Thoughts on Theses: Ashwin Balaji
Ashwin Balaji is a biophysics-biochemistry major. For his thesis, he is researching loop formation during DNA folding in sperm cells. His adviser is Associate Professor of Physics Ashley Carter.
Q: What does Ashley Carter’s lab study? A: The Carter lab looks at a few different things. Our main focus is understanding how DNA compacts into very small structures. In your cells DNA needs to fit into a very small space — it’s something on the order of a few microns, but DNA inside the human genome is about two meters long. That’s many, many thousands of times of compaction that need to happen. We’re … specifically looking at this compaction in sperm cells. In sperm cells the DNA is bound with this protein called protamine, which then leads to compaction of DNA into first loops of DNA … Then these loops condense further into toroids, these donut-like shapes of DNA, which allows all this genetic information to fit inside the cell. We know of intermediates that form in this process, the loops and the toroids that eventually result, but we don’t know how we go from a straight piece of DNA to a loop to a toroid. The two main questions in the lab right now are: how does a loop form, and then how does a toroid form from these loops? I’m working on the loop formation aspect, and my labmate, Hilary Bediako, also doing a thesis, is doing work on how the toroids form. We have some other projects in the lab. Mainly another thesis student, Peter Cho, is working on behavioral studies with zebrafish. He’s using programming and computer algorithms to monitor the zebrafish.

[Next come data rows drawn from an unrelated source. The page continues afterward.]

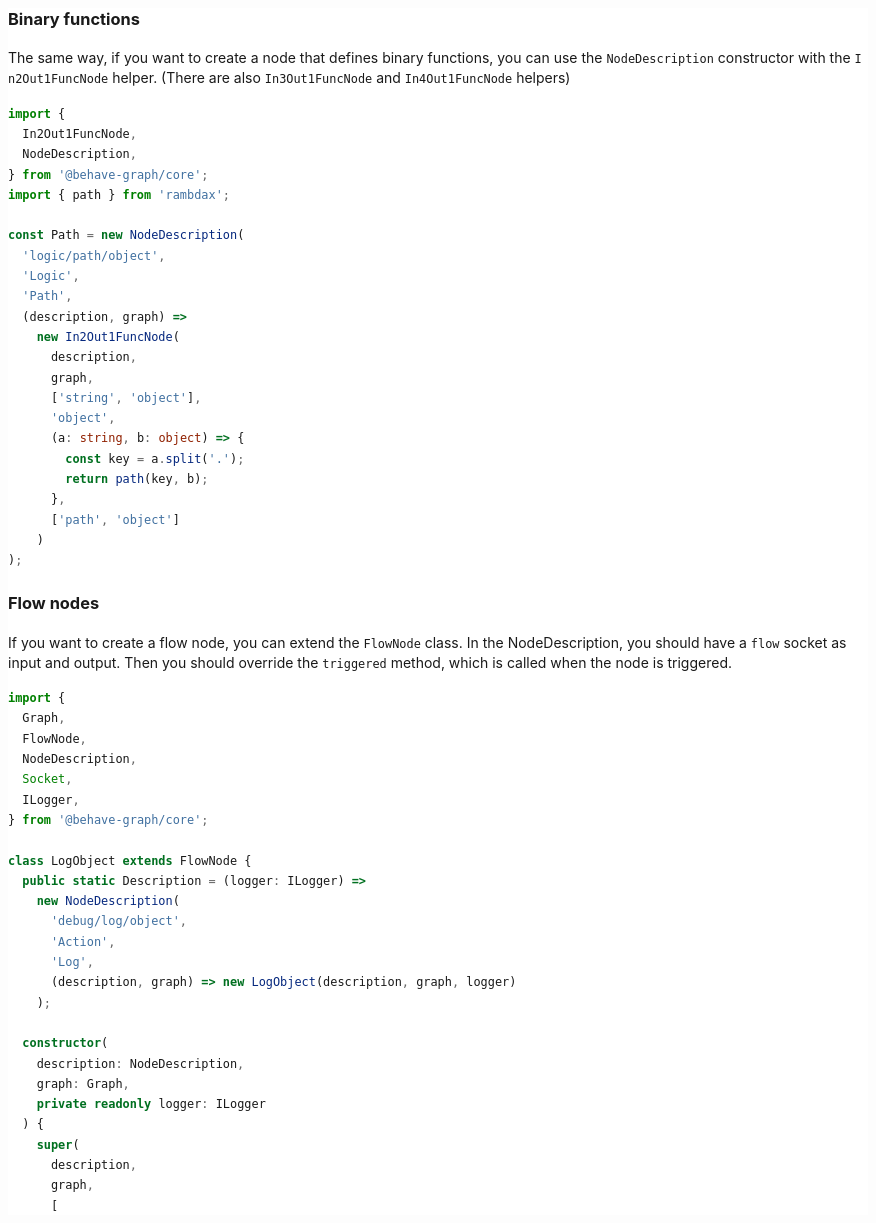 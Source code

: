 ### Binary functions

The same way, if you want to create a node that defines binary functions, you can use the `NodeDescription` constructor with the `In2Out1FuncNode` helper. (There are also `In3Out1FuncNode` and `In4Out1FuncNode` helpers)

```ts
import {
  In2Out1FuncNode,
  NodeDescription,
} from '@behave-graph/core';
import { path } from 'rambdax';

const Path = new NodeDescription(
  'logic/path/object',
  'Logic',
  'Path',
  (description, graph) =>
    new In2Out1FuncNode(
      description,
      graph,
      ['string', 'object'],
      'object',
      (a: string, b: object) => {
        const key = a.split('.');
        return path(key, b);
      },
      ['path', 'object']
    )
);
```

### Flow nodes

If you want to create a flow node, you can extend the `FlowNode` class. In the NodeDescription, you should have a `flow` socket as input and output. Then you should override the `triggered` method, which is called when the node is triggered.

```ts
import {
  Graph,
  FlowNode,
  NodeDescription,
  Socket,
  ILogger,
} from '@behave-graph/core';

class LogObject extends FlowNode {
  public static Description = (logger: ILogger) =>
    new NodeDescription(
      'debug/log/object',
      'Action',
      'Log',
      (description, graph) => new LogObject(description, graph, logger)
    );

  constructor(
    description: NodeDescription,
    graph: Graph,
    private readonly logger: ILogger
  ) {
    super(
      description,
      graph,
      [
``` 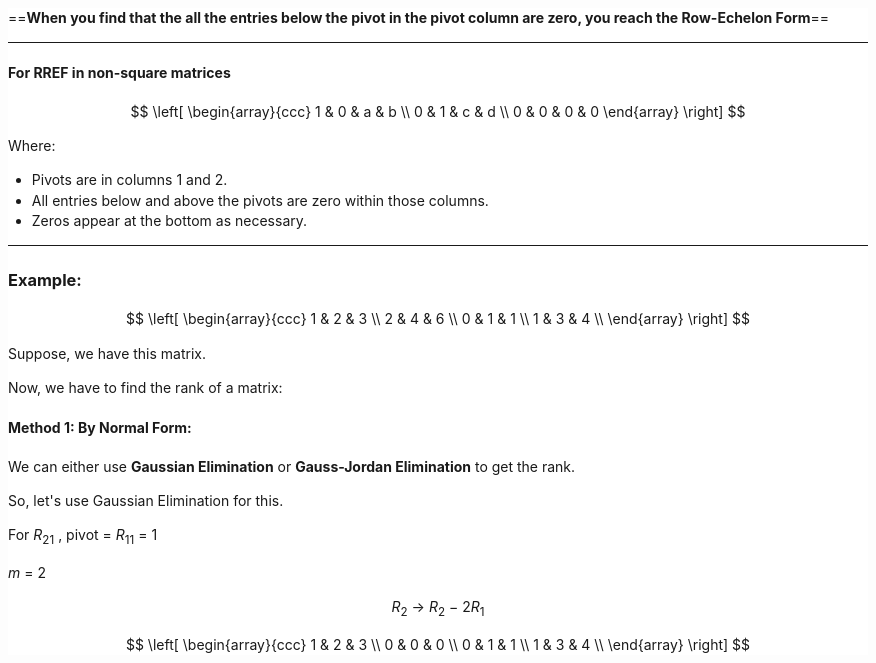 ==**When you find that the all the entries below the pivot in the pivot column are zero, you reach the Row-Echelon Form**==

---
#### For RREF in non-square matrices

$$
\left[
\begin{array}{ccc}
1 & 0 & a & b \\
0 & 1 & c & d \\
0 & 0 & 0 & 0
\end{array}
\right]
$$

Where:

- Pivots are in columns 1 and 2.
- All entries below and above the pivots are zero within those columns.
- Zeros appear at the bottom as necessary.


---
### Example:

$$
\left[
\begin{array}{ccc}
1 & 2 & 3 \\
2 & 4 & 6 \\
0 & 1 & 1 \\
1 & 3 & 4 \\
\end{array}
\right]
$$

Suppose, we have this matrix.

Now, we have to find the rank of a matrix:

#### Method 1: By Normal Form:

We can either use **Gaussian Elimination** or **Gauss-Jordan Elimination** to get the rank.

So, let's use Gaussian Elimination for this.


For $R_{21}$ , pivot = $R_{11} \ = \ 1$

$m \ = \ 2$

$$R_2 \ \rightarrow \ R_2 \ - \ 2R_1$$

$$
\left[
\begin{array}{ccc}
1 & 2 & 3 \\
0 & 0 & 0 \\
0 & 1 & 1 \\
1 & 3 & 4 \\
\end{array}
\right]
$$
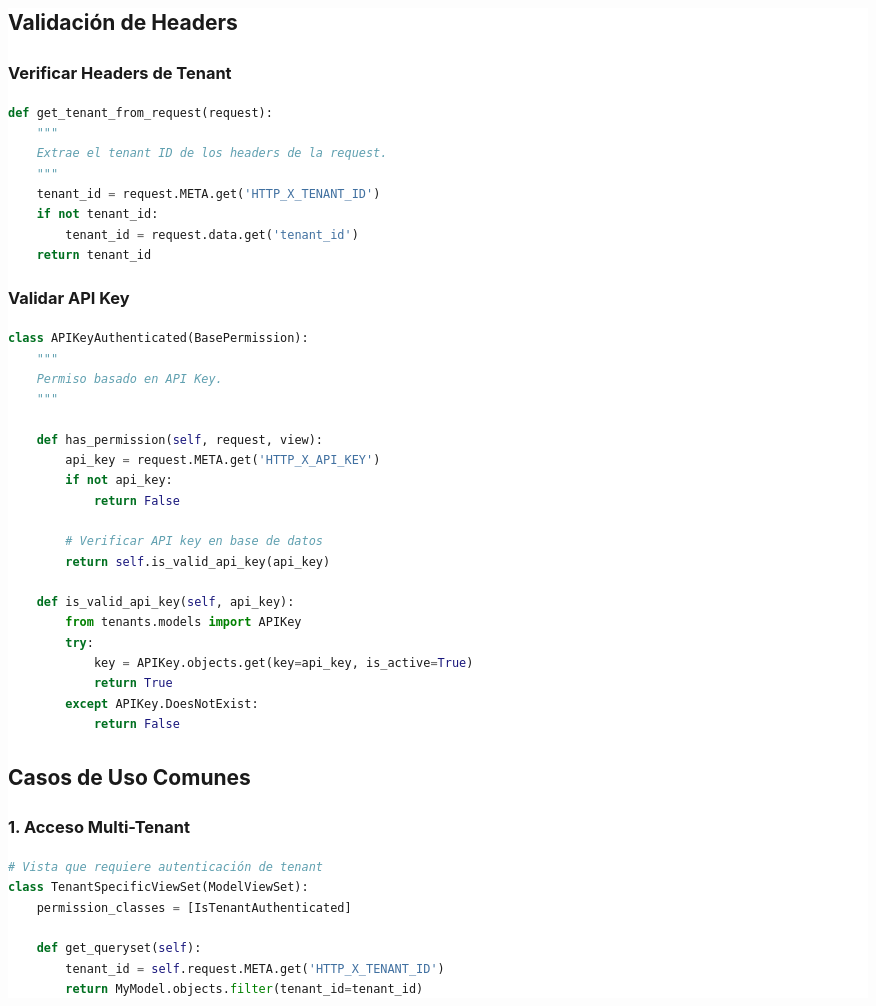 ## Validación de Headers

### Verificar Headers de Tenant
```python
def get_tenant_from_request(request):
    """
    Extrae el tenant ID de los headers de la request.
    """
    tenant_id = request.META.get('HTTP_X_TENANT_ID')
    if not tenant_id:
        tenant_id = request.data.get('tenant_id')
    return tenant_id
```

### Validar API Key
```python
class APIKeyAuthenticated(BasePermission):
    """
    Permiso basado en API Key.
    """

    def has_permission(self, request, view):
        api_key = request.META.get('HTTP_X_API_KEY')
        if not api_key:
            return False

        # Verificar API key en base de datos
        return self.is_valid_api_key(api_key)

    def is_valid_api_key(self, api_key):
        from tenants.models import APIKey
        try:
            key = APIKey.objects.get(key=api_key, is_active=True)
            return True
        except APIKey.DoesNotExist:
            return False
```

## Casos de Uso Comunes

### 1. Acceso Multi-Tenant
```python
# Vista que requiere autenticación de tenant
class TenantSpecificViewSet(ModelViewSet):
    permission_classes = [IsTenantAuthenticated]

    def get_queryset(self):
        tenant_id = self.request.META.get('HTTP_X_TENANT_ID')
        return MyModel.objects.filter(tenant_id=tenant_id)
```
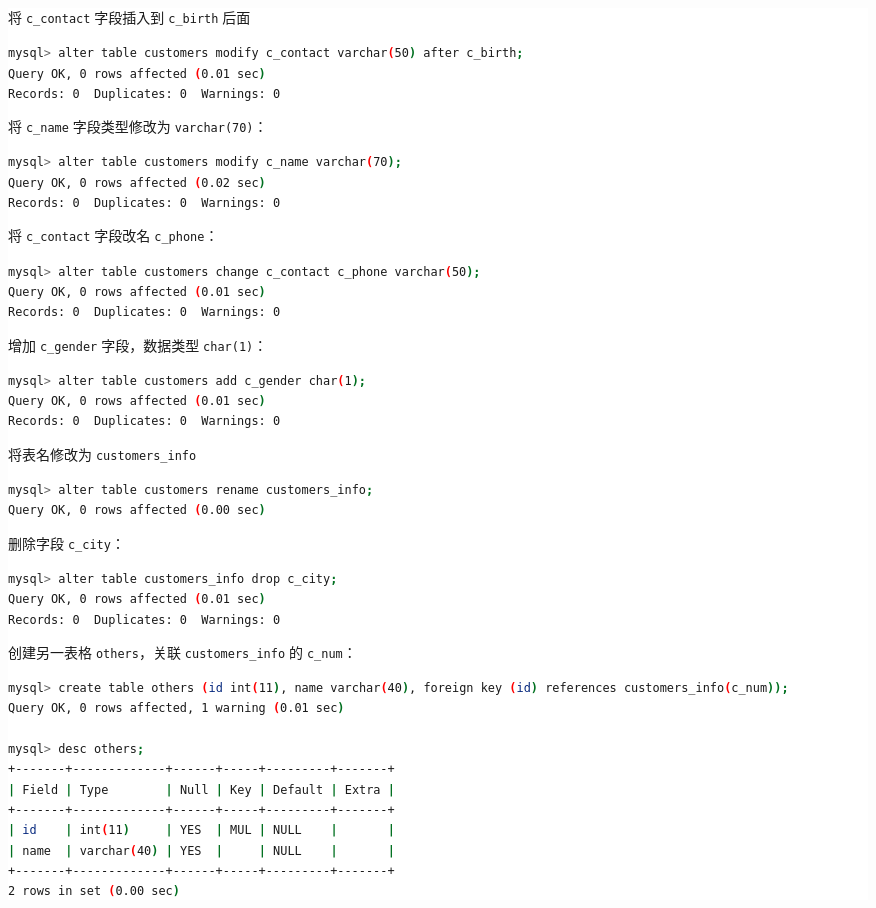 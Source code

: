 将 `c_contact` 字段插入到 `c_birth` 后面

```bash
mysql> alter table customers modify c_contact varchar(50) after c_birth;
Query OK, 0 rows affected (0.01 sec)
Records: 0  Duplicates: 0  Warnings: 0
```

将 `c_name` 字段类型修改为 `varchar(70)`：

```bash
mysql> alter table customers modify c_name varchar(70);
Query OK, 0 rows affected (0.02 sec)
Records: 0  Duplicates: 0  Warnings: 0
```

将 `c_contact` 字段改名 `c_phone`：

```bash
mysql> alter table customers change c_contact c_phone varchar(50);
Query OK, 0 rows affected (0.01 sec)
Records: 0  Duplicates: 0  Warnings: 0
```

增加 `c_gender` 字段，数据类型 `char(1)`：

```bash
mysql> alter table customers add c_gender char(1);
Query OK, 0 rows affected (0.01 sec)
Records: 0  Duplicates: 0  Warnings: 0
```

将表名修改为 `customers_info`

```bash
mysql> alter table customers rename customers_info;
Query OK, 0 rows affected (0.00 sec)
```

删除字段 `c_city`：

```bash
mysql> alter table customers_info drop c_city;
Query OK, 0 rows affected (0.01 sec)
Records: 0  Duplicates: 0  Warnings: 0
```

创建另一表格 `others`，关联 `customers_info` 的 `c_num`：

```bash
mysql> create table others (id int(11), name varchar(40), foreign key (id) references customers_info(c_num));
Query OK, 0 rows affected, 1 warning (0.01 sec)

mysql> desc others;
+-------+-------------+------+-----+---------+-------+
| Field | Type        | Null | Key | Default | Extra |
+-------+-------------+------+-----+---------+-------+
| id    | int(11)     | YES  | MUL | NULL    |       |
| name  | varchar(40) | YES  |     | NULL    |       |
+-------+-------------+------+-----+---------+-------+
2 rows in set (0.00 sec)
```
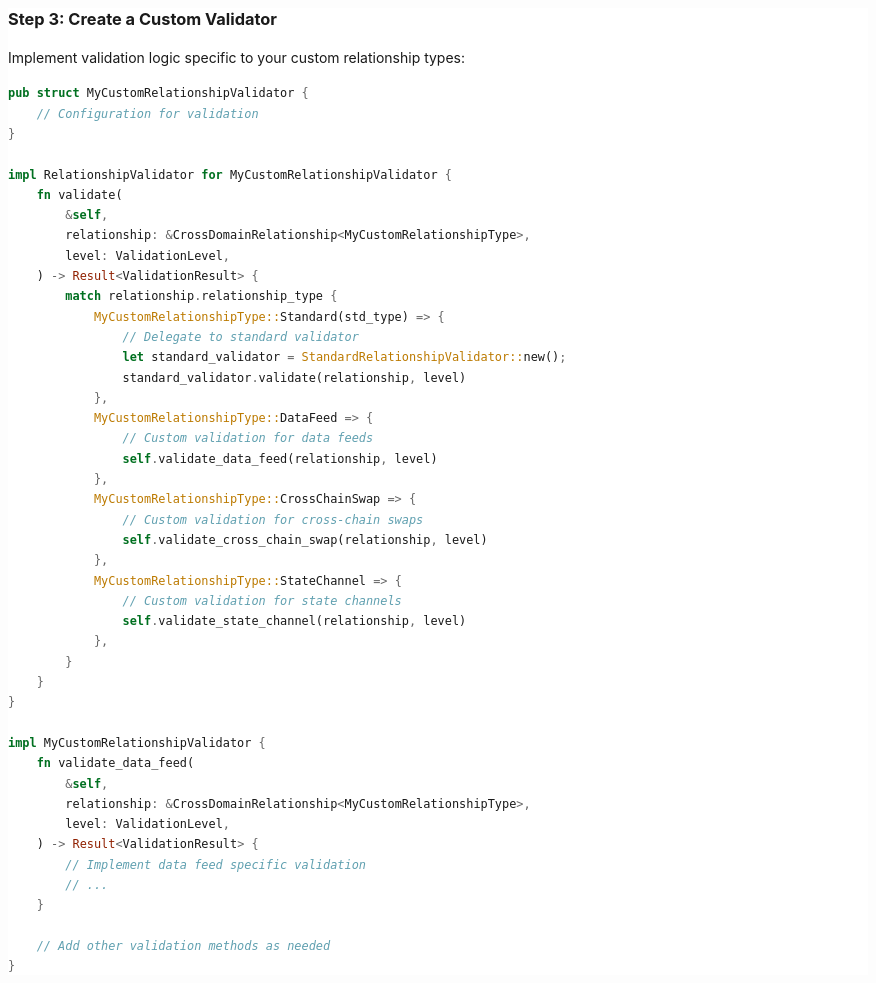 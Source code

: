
 ```rust
```

### Step 3: Create a Custom Validator

Implement validation logic specific to your custom relationship types:

```rust
pub struct MyCustomRelationshipValidator {
    // Configuration for validation
}

impl RelationshipValidator for MyCustomRelationshipValidator {
    fn validate(
        &self,
        relationship: &CrossDomainRelationship<MyCustomRelationshipType>,
        level: ValidationLevel,
    ) -> Result<ValidationResult> {
        match relationship.relationship_type {
            MyCustomRelationshipType::Standard(std_type) => {
                // Delegate to standard validator
                let standard_validator = StandardRelationshipValidator::new();
                standard_validator.validate(relationship, level)
            },
            MyCustomRelationshipType::DataFeed => {
                // Custom validation for data feeds
                self.validate_data_feed(relationship, level)
            },
            MyCustomRelationshipType::CrossChainSwap => {
                // Custom validation for cross-chain swaps
                self.validate_cross_chain_swap(relationship, level)
            },
            MyCustomRelationshipType::StateChannel => {
                // Custom validation for state channels
                self.validate_state_channel(relationship, level)
            },
        }
    }
}

impl MyCustomRelationshipValidator {
    fn validate_data_feed(
        &self, 
        relationship: &CrossDomainRelationship<MyCustomRelationshipType>,
        level: ValidationLevel,
    ) -> Result<ValidationResult> {
        // Implement data feed specific validation
        // ...
    }
    
    // Add other validation methods as needed
}
```
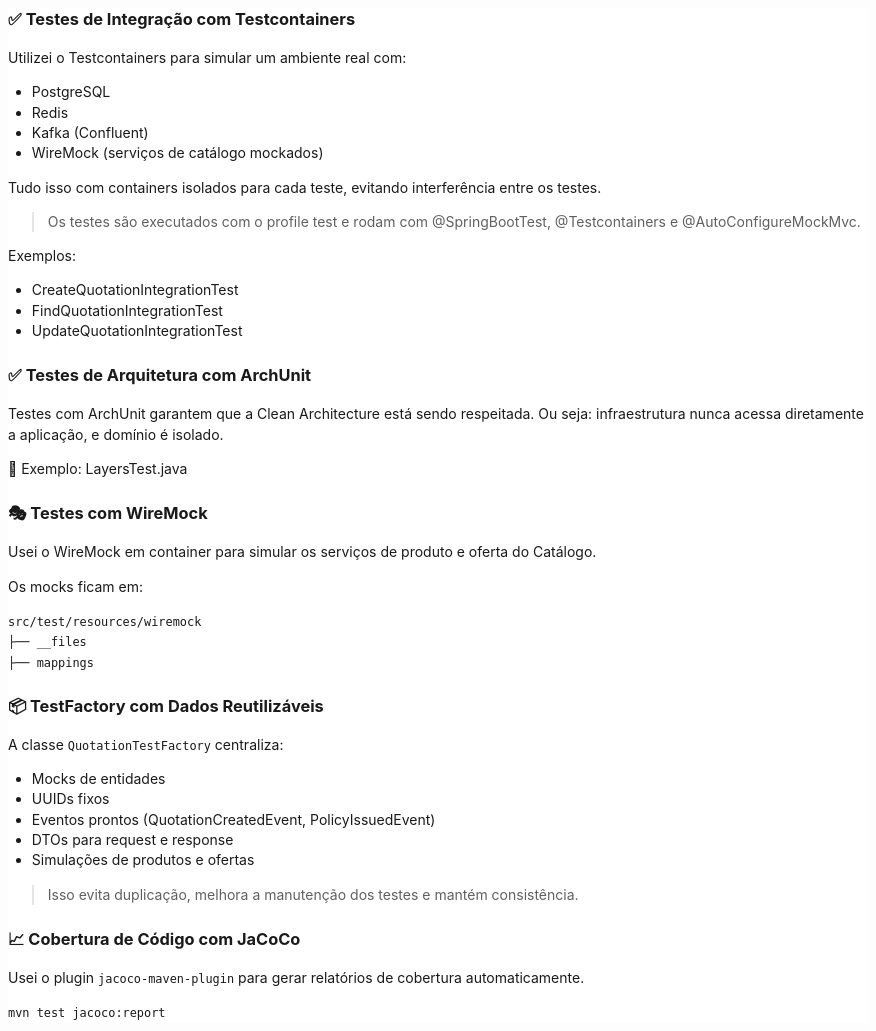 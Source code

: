 ### ✅ Testes de Integração com Testcontainers

Utilizei o Testcontainers para simular um ambiente real com:

- PostgreSQL 
- Redis 
- Kafka (Confluent)
- WireMock (serviços de catálogo mockados)

Tudo isso com containers isolados para cada teste, evitando interferência entre os testes.

> Os testes são executados com o profile test e rodam com @SpringBootTest, @Testcontainers e @AutoConfigureMockMvc.

Exemplos:
- CreateQuotationIntegrationTest 
- FindQuotationIntegrationTest 
- UpdateQuotationIntegrationTest

### ✅ Testes de Arquitetura com ArchUnit

Testes com ArchUnit garantem que a Clean Architecture está sendo respeitada.
Ou seja: infraestrutura nunca acessa diretamente a aplicação, e domínio é isolado.

📄 Exemplo: LayersTest.java

### 🎭 Testes com WireMock

Usei o WireMock em container para simular os serviços de produto e oferta do Catálogo.

Os mocks ficam em:

```
src/test/resources/wiremock
├── __files
├── mappings
```

### 📦 TestFactory com Dados Reutilizáveis

A classe `QuotationTestFactory` centraliza:

- Mocks de entidades 
- UUIDs fixos 
- Eventos prontos (QuotationCreatedEvent, PolicyIssuedEvent)
- DTOs para request e response 
- Simulações de produtos e ofertas

> Isso evita duplicação, melhora a manutenção dos testes e mantém consistência.

### 📈 Cobertura de Código com JaCoCo

Usei o plugin `jacoco-maven-plugin` para gerar relatórios de cobertura automaticamente.

```bash
mvn test jacoco:report
```
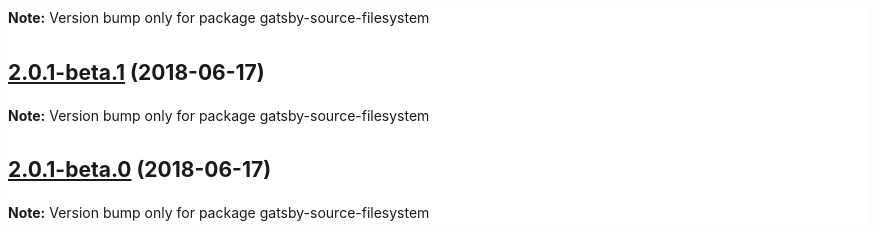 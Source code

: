 **Note:** Version bump only for package gatsby-source-filesystem

<a name="2.0.1-beta.1"></a>

## [2.0.1-beta.1](https://github.com/gatsbyjs/gatsby/compare/gatsby-source-filesystem@2.0.1-beta.0...gatsby-source-filesystem@2.0.1-beta.1) (2018-06-17)

**Note:** Version bump only for package gatsby-source-filesystem

<a name="2.0.1-beta.0"></a>

## [2.0.1-beta.0](https://github.com/gatsbyjs/gatsby/compare/gatsby-source-filesystem@1.5.39...gatsby-source-filesystem@2.0.1-beta.0) (2018-06-17)

**Note:** Version bump only for package gatsby-source-filesystem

Q: What methods are you using to look at your question? A: That’s the part I find really exciting. Halfway through the summer we decided to take this new approach that Professor Carter found. [She] talked to someone at a conference about this new apparatus. It’s called a centrifuge force microscope … Actually the bulk of my thesis will probably be getting this apparatus built, because we’re kind of starting from scratch with it. The basis of it is: you can take the DNA and make tethers with them. You stick one end to the glass slide, so it’s anchored there. You can stick a small polystyrene bead to the other end of the DNA … You’re able to see it, so we can use a microscope to actually visualize it, and then take this tethered DNA and spin it in a centrifuge along with our microscope equipment. Because it’s spinning, the DNA starts to stretch out. What we’ll do is take these tethers, have them fold up with protamine. Then we’ll stretch them out to see how they unfold. That’s how we get information about the folding process.
Q: Have you found any results so far? A: Actually in terms of what I’ve just talked about, no, because we’re building the apparatus right now. I did do work over the summer which basically confirms how the DNA is folding. For that we don’t pull on it or anything. We just observe the DNA fold as we flow protamine in. We’ve kind of seen that the DNA folds in a multi-step process, and that loop formation, again, is multi-step. We see these clear intermediates. The tether shortens to one length, and then after a while shortens to another. That shows us that the shortest length is a looping form, but then there’s a state before this that another intermediate to loop formation.
Q: What does a day working your thesis look like? A: It’s mostly spent on the phone or on the computer ordering parts, talking with representatives and sale reps to get all the parts we need for this apparatus. That’s been kind of interesting to see that side of the science — getting all of our materials ready and here before we can start to build, which is something I feel like a lot of students may not get to experience because everything’s been set up. It’s been really unique starting a project from scratch … and building up from basically nothing until hopefully at the end of this year we have a working, functioning apparatus that gives us data and information and the tools to answer the questions we’re going after.
Q: What draws you to biophysics research? A: I’m really interested in the way things move, and the way they generate force in mechanical interactions. I thought these types of things didn’t happen at the molecular level, at the nanoscale. When I started realizing that there are … things that act very much like machines and motors and rotors that we see in the physical, macroscopic world at the microscopic level, that got me really excited to see how these things move and how biology has coded for such machines — and such logical, smart machines — at the nanoscale.
Q: Do you want to keep doing research in the future? A: Yes I do, actually. I’ll be applying to graduate schools at the end of this year. Hopefully something there pans out and I’ll be able to keep doing single molecule biophysics research down the line.
Q: What advice do you have for future thesis writers? A: I would say really don’t be afraid to take ownership of your project and, within the boundaries of safety and things like that, just take those few next steps, even though you may not have discussed them exactly thoroughly with an advisor. Start doing that kind of thing on your own. Of course, when you get the time, do go through it with your advisor, but I think you’ll learn a lot more when you start acting and thinking for yourself. Try things out, and then when you really get stuck, go to your advisor and see what the next steps might be.
Q: What is your research process when you run into an issue and you have to start thinking independently? A: … Really it’s just breaking down your problem or your apparatus into small discrete units … It requires you to intimately know what your apparatus is and how things work there … Then finetune and change individual parameters and see if anything changes. If something does, you know that’s the source of your problem. It’s really about thinking through what all goes into what you’re trying to do, and then isolating each one of those factors so you can see where the problem is.